> Work to complete
Select from the records below every line that has the word "await" in it.

═════ Records shown

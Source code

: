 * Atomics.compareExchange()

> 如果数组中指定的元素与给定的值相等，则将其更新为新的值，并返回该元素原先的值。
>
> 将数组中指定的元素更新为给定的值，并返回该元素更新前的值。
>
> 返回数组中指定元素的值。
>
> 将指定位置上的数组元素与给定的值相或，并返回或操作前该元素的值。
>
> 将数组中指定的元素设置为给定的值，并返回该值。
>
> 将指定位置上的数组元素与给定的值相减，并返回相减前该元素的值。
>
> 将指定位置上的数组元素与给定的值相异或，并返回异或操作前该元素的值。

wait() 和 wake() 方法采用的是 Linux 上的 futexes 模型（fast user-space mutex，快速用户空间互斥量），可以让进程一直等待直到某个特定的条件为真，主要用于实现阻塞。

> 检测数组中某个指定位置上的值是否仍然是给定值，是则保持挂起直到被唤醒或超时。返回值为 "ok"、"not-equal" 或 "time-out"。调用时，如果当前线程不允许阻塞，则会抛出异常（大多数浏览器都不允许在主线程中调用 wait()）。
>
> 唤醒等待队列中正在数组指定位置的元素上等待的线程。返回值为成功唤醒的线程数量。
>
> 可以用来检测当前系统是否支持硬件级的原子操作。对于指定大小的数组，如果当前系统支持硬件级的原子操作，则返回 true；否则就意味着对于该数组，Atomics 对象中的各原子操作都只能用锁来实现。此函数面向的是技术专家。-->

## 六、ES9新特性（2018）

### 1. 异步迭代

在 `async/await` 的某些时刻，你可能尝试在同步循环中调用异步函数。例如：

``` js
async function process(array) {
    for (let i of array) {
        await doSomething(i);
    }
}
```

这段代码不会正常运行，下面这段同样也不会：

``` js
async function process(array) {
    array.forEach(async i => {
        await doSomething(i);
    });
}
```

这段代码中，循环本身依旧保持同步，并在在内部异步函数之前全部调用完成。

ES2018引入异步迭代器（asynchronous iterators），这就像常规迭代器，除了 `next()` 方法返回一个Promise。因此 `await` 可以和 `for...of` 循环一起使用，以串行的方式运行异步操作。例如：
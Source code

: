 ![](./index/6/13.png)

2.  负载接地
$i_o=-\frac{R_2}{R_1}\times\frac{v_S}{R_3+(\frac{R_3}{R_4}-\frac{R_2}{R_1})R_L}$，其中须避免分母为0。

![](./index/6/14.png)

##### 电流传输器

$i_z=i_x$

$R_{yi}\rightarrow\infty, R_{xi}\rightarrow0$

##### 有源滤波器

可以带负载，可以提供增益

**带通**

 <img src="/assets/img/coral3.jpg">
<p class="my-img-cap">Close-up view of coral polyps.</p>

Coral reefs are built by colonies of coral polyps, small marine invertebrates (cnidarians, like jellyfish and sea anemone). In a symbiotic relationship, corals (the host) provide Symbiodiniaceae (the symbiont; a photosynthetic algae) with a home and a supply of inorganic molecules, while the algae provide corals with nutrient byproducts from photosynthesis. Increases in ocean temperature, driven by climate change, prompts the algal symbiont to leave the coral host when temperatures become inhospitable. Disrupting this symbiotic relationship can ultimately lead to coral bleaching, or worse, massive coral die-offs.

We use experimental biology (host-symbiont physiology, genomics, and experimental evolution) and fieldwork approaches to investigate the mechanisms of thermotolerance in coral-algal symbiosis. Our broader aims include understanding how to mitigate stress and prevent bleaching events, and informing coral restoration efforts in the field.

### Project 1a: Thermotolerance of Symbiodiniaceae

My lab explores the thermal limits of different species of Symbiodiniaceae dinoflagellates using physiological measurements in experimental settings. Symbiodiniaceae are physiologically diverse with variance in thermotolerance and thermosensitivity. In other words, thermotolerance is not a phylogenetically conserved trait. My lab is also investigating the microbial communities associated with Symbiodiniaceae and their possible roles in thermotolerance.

══════════

> Result for this exercise
在 `async/await` 的某些时刻，你可能尝试在同步循环中调用异步函数。例如：
        await doSomething(i);
        await doSomething(i);
ES2018引入异步迭代器（asynchronous iterators），这就像常规迭代器，除了 `next()` 方法返回一个Promise。因此 `await` 可以和 `for...of` 循环一起使用，以串行的方式运行异步操作。例如：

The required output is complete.